Weird IP/DHCP Issue
In order to make things that extra little bit harder for people to connect their own kit to our network, I have set exclusion ranges on any IPs which aren't being used for school kit, I simply delete one of these exclusions each time I want to add a new device (not foolproof, I know, but it is a good start - anyway, not the topic for this thread...) All this is fine and works a treat except for one IP address which doesn't get allocated out to clients, nor does the number of available IPs in the scope change when I remove the exclusion.
I was thinking that maybe something was hooked up to the network using this address as a statically-assigned one, therefore DHCP wasn't issuing it due to conflict, but I've tried pinging it and nothing comes back from it.
So, I guess my questions are why isn't this number being issued by DHCP (or even registered as being available), if it is being blocked by another device, how can I trace what and where that device is, and - possibly most important - does any of this matter?
Firstly, doing things this way doesn't buy you much. Anyone who cares can just spoof the mac address of an existing machine and get on your LAN. I suggest you look at some sort of NAC solution (802.1X, PacketFence, etc) instead.
As for your mystery device, can you ping it? portscan it?

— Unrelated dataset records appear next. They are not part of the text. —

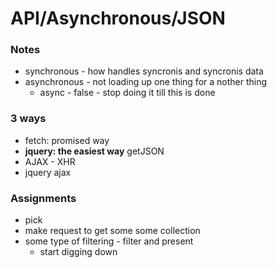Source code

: # __API/Asynchronous/JSON__

### Notes
* synchronous - how handles syncronis and syncronis data
* asynchronous - not loading up one thing for a nother thing
  * async - false - stop doing it till this is done

### 3 ways
* fetch: promised way
* __jquery: the easiest way__ getJSON
* AJAX - XHR
* jquery ajax

### Assignments
* pick
* make request to get some some collection
* some type of filtering - filter and present
  * start digging down
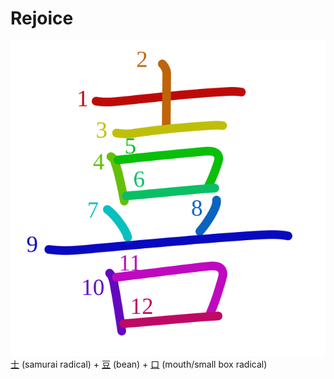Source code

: # Rejoice
![喜](../kanji-colorize/559c.svg)
[士](士.md) (samurai radical) + [豆](豆.md) (bean) + [口](口.md) (mouth/small box radical)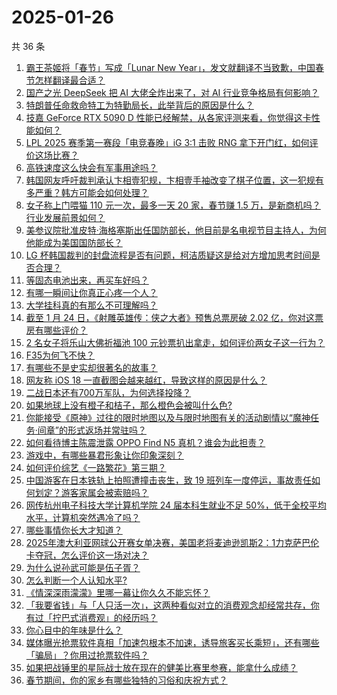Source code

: # 2025-01-26

共 36 条

<!-- BEGIN ZHIHUQUESTIONS -->
<!-- 最后更新时间 Sun Jan 26 2025 02:25:31 GMT+0800 (China Standard Time) -->
1. [霸王茶姬将「春节」写成「Lunar New Year」，发文就翻译不当致歉，中国春节怎样翻译最合适？](https://www.zhihu.com/question/10505377608)
1. [国产之光 DeepSeek 把 AI 大佬全炸出来了，对 AI 行业竞争格局有何影响？](https://www.zhihu.com/question/8155697879)
1. [特朗普任命救命特工为特勤局长，此举背后的原因是什么？](https://www.zhihu.com/question/10363766890)
1. [技嘉 GeForce RTX 5090 D 性能已经解禁，从各家评测来看，你觉得这卡性能如何？](https://www.zhihu.com/question/10441141444)
1. [LPL 2025 赛季第一赛段「电竞春晚」iG 3:1 击败 RNG 拿下开门红，如何评价这场比赛？](https://www.zhihu.com/question/10533928503)
1. [高铁速度这么快会有军事用途吗？](https://www.zhihu.com/question/281580844)
1. [韩国网友呼吁裁判承认卞相壹犯规，卞相壹手袖改变了棋子位置，这一犯规有多严重？韩方可能会如何处理？](https://www.zhihu.com/question/10465516192)
1. [女子称上门喂猫 110 元一次，最多一天 20 家，春节赚 1.5 万，是新商机吗？行业发展前景如何？](https://www.zhihu.com/question/10533261544)
1. [美参议院批准皮特·海格塞斯出任国防部长，他目前是名电视节目主持人，为何他能成为美国国防部长？](https://www.zhihu.com/question/10515726232)
1. [LG 杯韩国裁判的封盘流程是否有问题，柯洁质疑这是给对方增加思考时间是否合理？](https://www.zhihu.com/question/10356593608)
1. [等固态电池出来，再买车好吗？](https://www.zhihu.com/question/6697092837)
1. [有哪一瞬间让你真正心疼一个人？](https://www.zhihu.com/question/269493537)
1. [大学挂科真的有那么不可理解吗？](https://www.zhihu.com/question/8208767845)
1. [截至 1 月 24 日，《射雕英雄传：侠之大者》预售总票房破 2.02 亿，你对这票房有哪些评价？](https://www.zhihu.com/question/10449299628)
1. [2 名女子将乐山大佛祈福池 100 元钞票扒出拿走，如何评价两女子这一行为？](https://www.zhihu.com/question/10457409439)
1. [F35为何飞不快？](https://www.zhihu.com/question/364126131)
1. [有哪些不是史实却很著名的故事？](https://www.zhihu.com/question/305851471)
1. [网友称 iOS 18 一直截图会越来越红，导致这样的原因是什么？](https://www.zhihu.com/question/9777731833)
1. [二战日本还有700万军队，为何选择投降？](https://www.zhihu.com/question/396342957)
1. [如果地球上没有橙子和桔子，那么橙色会被叫什么色?](https://www.zhihu.com/question/659488632)
1. [你能接受《原神》过往的限时地图以及与限时地图有关的活动剧情以“魔神任务·间章”的形式返场并常驻吗？](https://www.zhihu.com/question/10257798892)
1. [如何看待博主陈震泄露 OPPO Find N5 真机？谁会为此担责？](https://www.zhihu.com/question/10427203407)
1. [游戏中，有哪些暴君形象让你印象深刻？](https://www.zhihu.com/question/10181798144)
1. [如何评价综艺《一路繁花》第三期？](https://www.zhihu.com/question/10518257507)
1. [中国游客在日本铁轨上拍照遭撞击丧生，致 19 班列车一度停运，事故责任如何划定？游客家属会被索赔吗？](https://www.zhihu.com/question/10418299160)
1. [网传杭州电子科技大学计算机学院 24 届本科生就业不足 50%，低于全校平均水平，计算机突然遇冷了吗？](https://www.zhihu.com/question/10197743562)
1. [哪些事情你长大才知道？](https://www.zhihu.com/question/558407362)
1. [2025年澳大利亚网球公开赛女单决赛，美国老将麦迪逊凯斯2：1力克萨巴伦卡夺冠，怎么评价这一场对决？](https://www.zhihu.com/question/10544435131)
1. [为什么说孙武可能是伍子胥？](https://www.zhihu.com/question/306322799)
1. [怎么判断一个人认知水平?](https://www.zhihu.com/question/344453214)
1. [《情深深雨濛濛》里哪一幕让你久久不能忘怀？](https://www.zhihu.com/question/304920538)
1. [「我要省钱」与「人只活一次」，这两种看似对立的消费观念却经常共存，你有过「拧巴式消费观」的经历吗？](https://www.zhihu.com/question/10037557456)
1. [你心目中的年味是什么？](https://www.zhihu.com/question/8328406284)
1. [媒体曝光抢票软件真相「加速包根本不加速，诱导旅客买长乘短」，还有哪些「骗局」？你用过抢票软件吗？](https://www.zhihu.com/question/10153953516)
1. [如果把战锤里的星际战士放在现在的健美比赛里参赛，能拿什么成绩？](https://www.zhihu.com/question/10300648989)
1. [春节期间，你的家乡有哪些独特的习俗和庆祝方式？](https://www.zhihu.com/question/8415008042)
<!-- END ZHIHUQUESTIONS -->
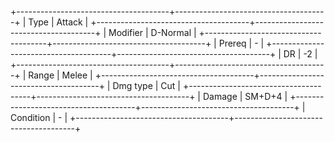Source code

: +--------------------------------------+--------------------------------------+
| Type                                 | Attack                               |
+--------------------------------------+--------------------------------------+
| Modifier                             | D-Normal                         |
+--------------------------------------+--------------------------------------+
| Prereq                               | -                                    |
+--------------------------------------+--------------------------------------+
| DR                                   | -2                                   |
+--------------------------------------+--------------------------------------+
| Range                                | Melee                                |
+--------------------------------------+--------------------------------------+
| Dmg type                             | Cut                                  |
+--------------------------------------+--------------------------------------+
| Damage                               | SM+D+4                               |
+--------------------------------------+--------------------------------------+
| Condition                            | -                                    |
+--------------------------------------+--------------------------------------+

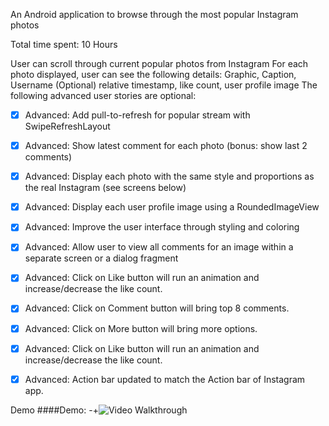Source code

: An Android application to browse through the most popular Instagram photos

Total time spent: 10 Hours

User can scroll through current popular photos from Instagram
For each photo displayed, user can see the following details:
Graphic, Caption, Username
(Optional) relative timestamp, like count, user profile image
The following advanced user stories are optional:

* [x] Advanced: Add pull-to-refresh for popular stream with SwipeRefreshLayout
* [x] Advanced: Show latest comment for each photo (bonus: show last 2 comments)
* [x] Advanced: Display each photo with the same style and proportions as the real Instagram (see screens below)
* [x] Advanced: Display each user profile image using a RoundedImageView
* [x] Advanced: Improve the user interface through styling and coloring
* [x] Advanced: Allow user to view all comments for an image within a separate screen or a dialog fragment
* [x] Advanced: Click on Like button will run an animation and increase/decrease the like count.
* [x] Advanced: Click on Comment button will bring top 8 comments.
* [x] Advanced: Click on More button will bring more options.
* [x] Advanced: Click on Like button will run an animation and increase/decrease the like count.
* [x] Advanced: Action bar updated to match the Action bar of Instagram app.



Demo
####Demo:
-+![Video Walkthrough](Demo.gif)
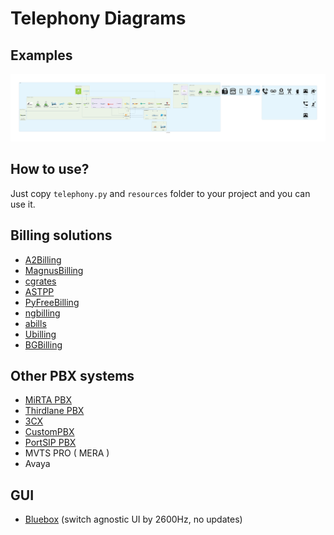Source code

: # Telephony Diagrams

## Examples

<img src="./examples.png" width="800">

## How to use?

Just copy `telephony.py` and `resources` folder to your project and you can use it.

## Billing solutions

- [A2Billing](https://github.com/Star2Billing/a2billing)
- [MagnusBilling](https://github.com/magnussolution/magnusbilling7)
- [cgrates](https://github.com/cgrates/cgrates)
- [ASTPP](https://github.com/iNextrix/ASTPP)
- [PyFreeBilling](https://github.com/mwolff44/pyfreebilling)
- [ngbilling](https://github.com/ngecom/ngbilling)
- [abills](http://abills.net.ua/)
- [Ubilling](http://ubilling.net.ua/)
- [BGBilling](https://bgbilling.ru)

## Other PBX systems

- [MiRTA PBX](http://www.mirtapbx.com)
- [Thirdlane PBX](https://www.thirdlane.com)
- [3CX](https://www.3cx.com/)
- [CustomPBX](https://github.com/CustomPBX/cpbx-docker)
- [PortSIP PBX](https://www.portsip.com/portsip-pbx/)
- MVTS PRO ( MERA )
- Avaya

## GUI

- [Bluebox](https://github.com/2600hz/bluebox) (switch agnostic UI by 2600Hz, no updates)
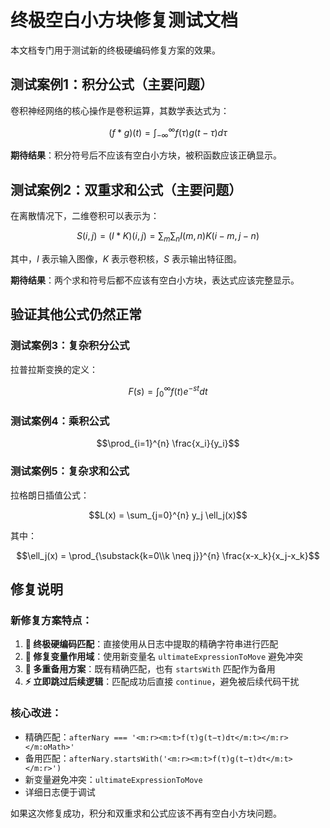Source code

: # 终极空白小方块修复测试文档

本文档专门用于测试新的终极硬编码修复方案的效果。

## 测试案例1：积分公式（主要问题）

卷积神经网络的核心操作是卷积运算，其数学表达式为：

$$(f * g)(t) = \int_{-\infty}^{\infty} f(\tau) g(t - \tau) d\tau$$

**期待结果**：积分符号后不应该有空白小方块，被积函数应该正确显示。

## 测试案例2：双重求和公式（主要问题）

在离散情况下，二维卷积可以表示为：

$$S(i,j) = (I * K)(i,j) = \sum_m \sum_n I(m,n)K(i-m,j-n)$$

其中，$I$ 表示输入图像，$K$ 表示卷积核，$S$ 表示输出特征图。

**期待结果**：两个求和符号后都不应该有空白小方块，表达式应该完整显示。

## 验证其他公式仍然正常

### 测试案例3：复杂积分公式

拉普拉斯变换的定义：

$$F(s) = \int_0^{\infty} f(t)e^{-st} dt$$

### 测试案例4：乘积公式

$$\prod_{i=1}^{n} \frac{x_i}{y_i}$$

### 测试案例5：复杂求和公式

拉格朗日插值公式：

$$L(x) = \sum_{j=0}^{n} y_j \ell_j(x)$$

其中：

$$\ell_j(x) = \prod_{\substack{k=0\\k \neq j}}^{n} \frac{x-x_k}{x_j-x_k}$$

## 修复说明

### 新修复方案特点：

1. **🎯 终极硬编码匹配**：直接使用从日志中提取的精确字符串进行匹配
2. **🚨 修复变量作用域**：使用新变量名 `ultimateExpressionToMove` 避免冲突
3. **🔄 多重备用方案**：既有精确匹配，也有 `startsWith` 匹配作为备用
4. **⚡ 立即跳过后续逻辑**：匹配成功后直接 `continue`，避免被后续代码干扰

### 核心改进：

- 精确匹配：`afterNary === '<m:r><m:t>f(τ)g(t−τ)dτ</m:t></m:r></m:oMath>'`
- 备用匹配：`afterNary.startsWith('<m:r><m:t>f(τ)g(t−τ)dτ</m:t></m:r>')`
- 新变量避免冲突：`ultimateExpressionToMove`
- 详细日志便于调试

如果这次修复成功，积分和双重求和公式应该不再有空白小方块问题。
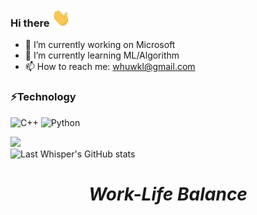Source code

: ### Hi there  <img src="https://github.com/Muyangwen/Muyangwen/blob/main/wave.gif" width="30px">
<!-- 👋 -->
- 🔭 I’m currently working on Microsoft  
- 🌱 I’m currently learning ML/Algorithm 
- 📫 How to reach me: whuwkl@gmail.com  

### ⚡Technology
![C++](https://img.shields.io/badge/-C++-00599C?style=flat-square&logo=c)
![Python](https://img.shields.io/badge/-Python-black?style=flat-square&logo=Python)

[![](https://cfrating.ihcr.top/?user=WHUWKL)](https://codeforces.com/profile/WHUWKL)  
![Last Whisper's GitHub stats](https://github-readme-stats.vercel.app/api?username=Muyangwen&show_icons=true&theme=onedark)
<!--
**Muyangwen/Muyangwen** is a ✨ _special_ ✨ repository because its `README.md` (this file) appears on your GitHub profile.

Here are some ideas to get you started:
- 🔭 I’m currently working on ...
- 🌱 I’m currently learning ...
- 👯 I’m looking to collaborate on ...
- 🤔 I’m looking for help with ...
- 💬 Ask me about ...
- 📫 How to reach me: ...
- 😄 Pronouns: ...
- ⚡ Fun fact: ...
-->
<h1 align='center'><i>Work-Life Balance</i></h1>
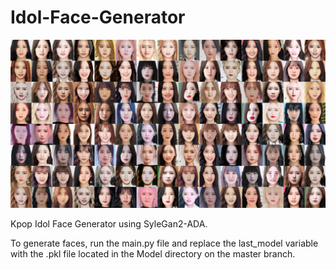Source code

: # Idol-Face-Generator

![fake idol](https://github.com/HadrienDubois/Idol-Face-Generator/blob/main/overview/cover_picture.jpg)

Kpop Idol Face Generator using SyleGan2-ADA.

To generate faces, run the main.py file and replace the last_model variable with the .pkl file located in the Model directory on the master branch.

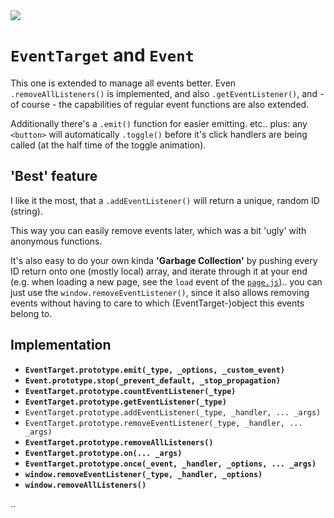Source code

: <img src="https://kekse.biz/github.php?draw&text=`Event`&override=github:v4" />

# `EventTarget` and `Event`
This one is extended to manage all events better. Even `.removeAllListeners()` is implemented,
and also `.getEventListener()`, and - of course - the capabilities of regular event functions
are also extended.

Additionally there's a `.emit()` function for easier emitting. etc.. plus: any `<button>` will
automatically `.toggle()` before it's click handlers are being called (at the half time of the
toggle animation).

## 'Best' feature
I like it the most, that a `.addEventListener()` will return a unique, random ID (string).

This way you can easily remove events later, which was a bit 'ugly' with anonymous functions.

It's also easy to do your own kinda **'Garbage Collection'** by pushing every ID return onto
one (mostly local) array, and iterate through it at your end (e.g. when loading a new page,
see the `load` event of the [`page.js`](page.md)).. you can just use the `window.removeEventListener()`,
since it also allows removing events without having to care to which (EventTarget-)object
this events belong to.

## Implementation
* **`EventTarget.prototype.emit(_type, _options, _custom_event)`**
* **`Event.prototype.stop(_prevent_default, _stop_propagation)`**
* **`EventTarget.prototype.countEventListener(_type)`**
* **`EventTarget.prototype.getEventListener(_type)`**
* `EventTarget.prototype.addEventListener(_type, _handler, ... _args)`
* `EventTarget.prototype.removeEventListener(_type, _handler, ... _args)`
* **`EventTarget.prototype.removeAllListeners()`**
* **`EventTarget.prototype.on(... _args)`**
* **`EventTarget.prototype.once(_event, _handler, _options, ... _args)`**
* **`window.removeEventListener(_type, _handler, _options)`**
* **`window.removeAllListeners()`**

..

Whats the mac address as well?
Yes, all true - anyone who cares could do that, but it would have to be a conscious attempt to hack our network, not just a teacher/visitor/contractor/financial auditor hooking up to our network simply by chucking a cable in (as has happened before with irritating consequences). The MAC address would almost certainly be in use, though, since all our PCs are turned on all day. Packetfence, Radius, etc would be lovely but cost more than I can devote to the task. Anyway, back to my question...
I have tried pinging the device, but never get a response back from it; not all our switches are managed, so port-scanning is out, similarly I don't think I have any way of finding its MAC.
I find that explaining things simply in detail usually finds the problem :)
Give us your DHCP settings
Scope, ranges, gateways,subnet mask lease information if available etc etc and the IP in question.
might help :)
Try typing the IP into a browser and see what pops up. I had a similar odd IP allocated by DHCP. Turned out to be a network switch, which I didn't know could be managed until I did this and its management webpage login appeared.
Nothing, the page times out. It doesn't respond to pings either, which switches and such like do.
Originally Posted by timzim
Might sound simple, but do you have that address reserved for anything?
No, it isn't reserved, although it may well have been once - is it possible that a reservation might not have been deleted properly, so is still in effect even though it isn't listed?
Originally Posted by FN-Greatermanchester
This seems to be raising its head again.
Our DHCP scope reports that it is full, yet nothing has 192.168.0.126, .127 or .129 allocated, nor are they reserved. (I think that .126 is the number which I was posting about originally).
Any offers as to what is going on with these numbers? FWIW, they don't respond to pings nor does anything happen if I type them into a web browser.